I have the paper with 3 points on it. I have also a photo of this paper. How can I determine where is the paper on the photo, if I know just the positions of these points? And are 3 points enough? It doesn't look like a linear transform: the paper turns into trapeze on the photo. But it should be able to be written mathematically. I was unsuccessfully looking for some function $\mathbb{R}^2\rightarrow\mathbb{R}^2$, which turns the coordinates of the points on the default paper to their coordinates on photo, so I could just apply this function to the paper corners, but I have no idea, what kind of transform it should be.
Any help is appreciated :)
I believe a projective transformation is exactly right. But with a projective transformation you can take any four points in general position (no three collinear) to any other four. So you'd better add a fourth point to reconstruct the transformation.

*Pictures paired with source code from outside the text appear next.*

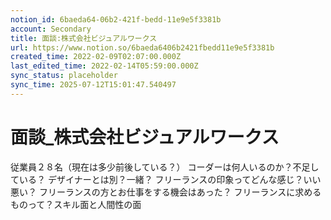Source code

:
 ```yaml
---
notion_id: 6baeda64-06b2-421f-bedd-11e9e5f3381b
account: Secondary
title: 面談:株式会社ビジュアルワークス
url: https://www.notion.so/6baeda6406b2421fbedd11e9e5f3381b
created_time: 2022-02-09T02:07:00.000Z
last_edited_time: 2022-02-14T05:59:00.000Z
sync_status: placeholder
sync_time: 2025-07-12T15:01:47.540497
---
```

# 面談_株式会社ビジュアルワークス

従業員２８名（現在は多少前後している？）
コーダーは何人いるのか？不足している？
デザイナーとは別？一緒？
フリーランスの印象ってどんな感じ？いい悪い？
フリーランスの方とお仕事をする機会はあった？
フリーランスに求めるものって？スキル面と人間性の面
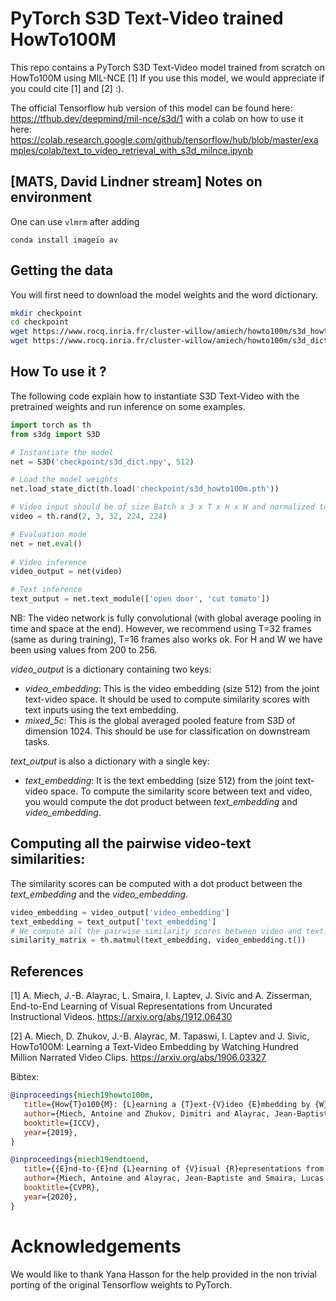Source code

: # PyTorch S3D Text-Video trained HowTo100M
This repo contains a PyTorch S3D Text-Video model trained from scratch on HowTo100M using MIL-NCE [1]
If you use this model, we would appreciate if you could cite [1] and [2] :).

The official Tensorflow hub version of this model can be found here: https://tfhub.dev/deepmind/mil-nce/s3d/1
with a colab on how to use it here: https://colab.research.google.com/github/tensorflow/hub/blob/master/examples/colab/text_to_video_retrieval_with_s3d_milnce.ipynb

## [MATS, David Lindner stream] Notes on environment
One can use `vlmrm` after adding
```
conda install imageio av
```

## Getting the data

You will first need to download the model weights and the word dictionary.

```sh
mkdir checkpoint
cd checkpoint
wget https://www.rocq.inria.fr/cluster-willow/amiech/howto100m/s3d_howto100m.pth
wget https://www.rocq.inria.fr/cluster-willow/amiech/howto100m/s3d_dict.npy
```


## How To use it ?

The following code explain how to instantiate S3D Text-Video with the pretrained weights and run inference
on some examples.

```python
import torch as th
from s3dg import S3D

# Instantiate the model
net = S3D('checkpoint/s3d_dict.npy', 512)

# Load the model weights
net.load_state_dict(th.load('checkpoint/s3d_howto100m.pth'))

# Video input should be of size Batch x 3 x T x H x W and normalized to [0, 1] 
video = th.rand(2, 3, 32, 224, 224)

# Evaluation mode
net = net.eval()
 
# Video inference
video_output = net(video)

# Text inference
text_output = net.text_module(['open door', 'cut tomato'])
```
NB: The video network is fully convolutional (with global average pooling in time and space at the end). However, we recommend using T=32 frames (same as during training), T=16 frames also works ok. For H and W we have been using values from 200 to 256.

*video_output* is a dictionary containing two keys:
- *video_embedding*: This is the video embedding (size 512) from the joint text-video space. It should be used to compute similarity scores with text inputs using the text embedding.
- *mixed_5c*: This is the global averaged pooled feature from S3D of dimension 1024. This should be use for classification on downstream tasks.

*text_output* is also a dictionary with a single key:
- *text_embedding*: It is the text embedding (size 512) from the joint text-video space. To compute the similarity score between text and video, you would compute the dot product between *text_embedding* and *video_embedding*.

## Computing all the pairwise video-text similarities:

The similarity scores can be computed with a dot product between the *text_embedding* and the *video_embedding*.

```python
video_embedding = video_output['video_embedding']
text_embedding = text_output['text_embedding']
# We compute all the pairwise similarity scores between video and text.
similarity_matrix = th.matmul(text_embedding, video_embedding.t())
```


## References 

[1] A. Miech, J.-B. Alayrac, L. Smaira, I. Laptev, J. Sivic and A. Zisserman,
End-to-End Learning of Visual Representations from Uncurated Instructional Videos.
https://arxiv.org/abs/1912.06430

[2] A. Miech, D. Zhukov, J.-B. Alayrac, M. Tapaswi, I. Laptev and J. Sivic, 
HowTo100M: Learning a Text-Video Embedding by Watching Hundred Million Narrated Video Clips.
https://arxiv.org/abs/1906.03327


Bibtex:

```bibtex
@inproceedings{miech19howto100m,
   title={How{T}o100{M}: {L}earning a {T}ext-{V}ideo {E}mbedding by {W}atching {H}undred {M}illion {N}arrated {V}ideo {C}lips},
   author={Miech, Antoine and Zhukov, Dimitri and Alayrac, Jean-Baptiste and Tapaswi, Makarand and Laptev, Ivan and Sivic, Josef},
   booktitle={ICCV},
   year={2019},
}

@inproceedings{miech19endtoend,
   title={{E}nd-to-{E}nd {L}earning of {V}isual {R}epresentations from {U}ncurated {I}nstructional {V}ideos},
   author={Miech, Antoine and Alayrac, Jean-Baptiste and Smaira, Lucas and Laptev, Ivan and Sivic, Josef and Zisserman, Andrew},
   booktitle={CVPR},
   year={2020},
}
```
# Acknowledgements
We would like to thank Yana Hasson for the help provided in the non trivial porting of the original Tensorflow weights to PyTorch.
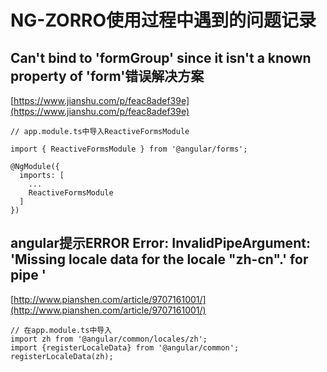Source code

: # NG-ZORRO使用过程中遇到的问题记录

## Can't bind to 'formGroup' since it isn't a known property of 'form'错误解决方案

[https://www.jianshu.com/p/feac8adef39e](https://www.jianshu.com/p/feac8adef39e)

```code
// app.module.ts中导入ReactiveFormsModule

import { ReactiveFormsModule } from '@angular/forms';

@NgModule({
  imports: [
    ...
    ReactiveFormsModule
  ]
})
```

## angular提示ERROR Error: InvalidPipeArgument: 'Missing locale data for the locale "zh-cn".' for pipe '

[http://www.pianshen.com/article/9707161001/](http://www.pianshen.com/article/9707161001/)

```code
// 在app.module.ts中导入
import zh from '@angular/common/locales/zh';
import {registerLocaleData} from '@angular/common';
registerLocaleData(zh);
```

In terms of the linear algebra, you want to construct a $3\times 3$ matrix $A$, up to scalar multiples. You think of a point in $\mathbb R^2$ as a vector $X=\begin{bmatrix}1\\x\\y\end{bmatrix}\in\mathbb R^3$ and its image will be the vector $AX$ rescaled so that its first coordinate is likewise $1$. So see that you can determine $A$ from knowing where four points map, think of it this way. A linear map from $\mathbb R^3$ to $\mathbb R^3$ is determined by where it sends a basis. Given our three points in general position, they correspond to vectors $P$, $Q$, $R\in\mathbb R^3$ up to scaling. But now, given our fourth point in general position, we can rescale those vectors so that the fourth point is given by $P+Q+R$. Doing the corresponding construction with the four image points will now allow us to specify precisely where $A$ sends our basis vectors, up to one common scalar multiplication.